In 2021, the image dehazing algorithm HyLoG-ViT (hybrid local–global vision transformer) was introduced. It features a complementary enhancement framework with sub-networks designed for specific tasks. The encoder extracts both shallow and deep features, while three parallel decoders handle reflection prediction, shadow prediction, and the main dehazing task. The reflection and shadow prediction sub-tasks focus on learning color and texture features, which are then filtered and selected through a complementary feature module. These selected features are aggregated to support the main dehazing task. HyLoG-ViT’s core consists of two paths: a local Transformer and a global Transformer. These paths combine local and global features into hybrid features for dehazing. The method uses a local–global fusion approach, leveraging the Transformer for global context and feature enhancement for detail and edge preservation, resulting in images with natural colors and fine details. However, this approach increases computational complexity and may reduce the model’s interpretability.
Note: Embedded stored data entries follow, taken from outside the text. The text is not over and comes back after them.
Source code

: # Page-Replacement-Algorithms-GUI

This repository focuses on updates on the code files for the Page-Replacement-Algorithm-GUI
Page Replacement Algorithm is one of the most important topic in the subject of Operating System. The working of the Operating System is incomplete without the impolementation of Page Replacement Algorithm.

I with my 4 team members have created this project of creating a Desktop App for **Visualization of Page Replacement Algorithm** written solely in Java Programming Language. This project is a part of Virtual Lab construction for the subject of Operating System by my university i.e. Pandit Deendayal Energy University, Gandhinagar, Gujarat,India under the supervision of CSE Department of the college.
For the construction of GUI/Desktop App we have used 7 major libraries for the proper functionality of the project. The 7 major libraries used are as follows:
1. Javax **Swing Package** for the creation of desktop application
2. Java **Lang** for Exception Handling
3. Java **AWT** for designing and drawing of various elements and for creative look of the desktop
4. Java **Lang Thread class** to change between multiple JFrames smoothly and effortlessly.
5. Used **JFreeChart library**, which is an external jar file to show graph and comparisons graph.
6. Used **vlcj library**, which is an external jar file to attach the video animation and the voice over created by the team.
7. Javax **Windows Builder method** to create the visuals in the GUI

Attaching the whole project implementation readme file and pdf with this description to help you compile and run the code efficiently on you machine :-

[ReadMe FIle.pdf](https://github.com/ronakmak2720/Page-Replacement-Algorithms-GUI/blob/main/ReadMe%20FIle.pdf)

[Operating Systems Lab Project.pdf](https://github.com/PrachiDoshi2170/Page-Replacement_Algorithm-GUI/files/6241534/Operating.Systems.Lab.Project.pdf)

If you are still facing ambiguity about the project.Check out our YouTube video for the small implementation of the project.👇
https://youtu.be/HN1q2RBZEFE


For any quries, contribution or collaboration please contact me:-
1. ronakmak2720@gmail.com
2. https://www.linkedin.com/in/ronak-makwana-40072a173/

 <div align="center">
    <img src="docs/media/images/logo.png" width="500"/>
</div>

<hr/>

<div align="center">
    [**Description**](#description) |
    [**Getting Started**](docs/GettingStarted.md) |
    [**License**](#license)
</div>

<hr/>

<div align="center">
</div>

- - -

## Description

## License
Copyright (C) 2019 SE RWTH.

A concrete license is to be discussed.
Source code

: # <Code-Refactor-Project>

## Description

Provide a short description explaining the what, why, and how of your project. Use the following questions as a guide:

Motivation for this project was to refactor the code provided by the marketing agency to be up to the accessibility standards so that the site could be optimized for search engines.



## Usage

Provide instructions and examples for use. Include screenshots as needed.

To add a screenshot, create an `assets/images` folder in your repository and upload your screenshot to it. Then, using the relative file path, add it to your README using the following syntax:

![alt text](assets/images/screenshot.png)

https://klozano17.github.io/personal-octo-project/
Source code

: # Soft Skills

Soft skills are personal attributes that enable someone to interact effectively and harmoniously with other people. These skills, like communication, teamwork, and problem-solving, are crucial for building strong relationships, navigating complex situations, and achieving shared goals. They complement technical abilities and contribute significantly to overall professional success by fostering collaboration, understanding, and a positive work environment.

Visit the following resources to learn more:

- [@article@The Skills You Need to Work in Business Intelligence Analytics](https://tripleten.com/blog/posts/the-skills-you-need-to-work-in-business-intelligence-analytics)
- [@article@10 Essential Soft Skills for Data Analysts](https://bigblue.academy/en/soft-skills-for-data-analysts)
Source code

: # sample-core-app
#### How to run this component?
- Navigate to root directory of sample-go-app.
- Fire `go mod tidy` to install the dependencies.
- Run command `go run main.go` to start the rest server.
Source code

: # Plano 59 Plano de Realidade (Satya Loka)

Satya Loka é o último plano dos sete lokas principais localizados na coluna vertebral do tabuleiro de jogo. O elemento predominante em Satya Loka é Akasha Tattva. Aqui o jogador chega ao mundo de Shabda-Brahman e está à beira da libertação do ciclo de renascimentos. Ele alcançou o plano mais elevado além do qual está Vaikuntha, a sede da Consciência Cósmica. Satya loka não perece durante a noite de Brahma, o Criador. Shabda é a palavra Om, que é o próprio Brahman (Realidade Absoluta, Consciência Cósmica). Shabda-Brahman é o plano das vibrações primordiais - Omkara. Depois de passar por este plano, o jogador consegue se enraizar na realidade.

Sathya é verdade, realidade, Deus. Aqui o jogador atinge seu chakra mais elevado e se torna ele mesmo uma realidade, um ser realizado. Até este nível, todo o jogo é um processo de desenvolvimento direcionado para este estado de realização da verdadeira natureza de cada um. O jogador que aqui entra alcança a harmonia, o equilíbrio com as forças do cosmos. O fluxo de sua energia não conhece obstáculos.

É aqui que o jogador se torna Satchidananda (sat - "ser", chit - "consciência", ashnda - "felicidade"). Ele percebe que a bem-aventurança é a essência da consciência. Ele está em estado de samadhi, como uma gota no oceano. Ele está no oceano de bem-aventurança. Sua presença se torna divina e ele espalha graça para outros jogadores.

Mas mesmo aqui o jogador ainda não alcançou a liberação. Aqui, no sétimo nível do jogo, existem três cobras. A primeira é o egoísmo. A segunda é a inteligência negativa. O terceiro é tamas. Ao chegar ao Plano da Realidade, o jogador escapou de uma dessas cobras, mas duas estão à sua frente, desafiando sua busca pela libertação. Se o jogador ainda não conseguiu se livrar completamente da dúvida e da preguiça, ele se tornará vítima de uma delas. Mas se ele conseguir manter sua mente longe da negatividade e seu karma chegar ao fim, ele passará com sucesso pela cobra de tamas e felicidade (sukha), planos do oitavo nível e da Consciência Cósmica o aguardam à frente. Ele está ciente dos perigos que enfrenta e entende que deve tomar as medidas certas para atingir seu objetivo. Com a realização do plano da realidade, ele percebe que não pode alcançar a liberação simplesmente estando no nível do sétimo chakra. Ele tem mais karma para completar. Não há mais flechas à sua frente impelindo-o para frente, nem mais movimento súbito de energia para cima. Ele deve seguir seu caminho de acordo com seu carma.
This paper proposes a dehazing and prediction algorithm for road scene images based on an improved Transformer, which enhances three components: the encoder, the decoder, and the multi-scale attention refinement module. The structure of the haze image prediction network of the proposed method is shown in Fig. 1. In the encoder part, we adopt an improved Transformer structure, which reduces computational complexity through a Taylor-expanded multi-head self-attention mechanism. Specifically, we perform a Taylor series expansion of the Softmax function, simplifying the original quadratic complexity to linear complexity. The input to the encoder is an image affected by fog, which is decomposed into patches of different scales using multi-scale patch embedding technology and embedded with features through overlapping deformable convolutions. This method not only improves the efficiency of feature extraction but also enhances the model’s ability to capture features at different scales.

Fig. 1.

Fig. 1

The haze image prediction network structure of the proposed method.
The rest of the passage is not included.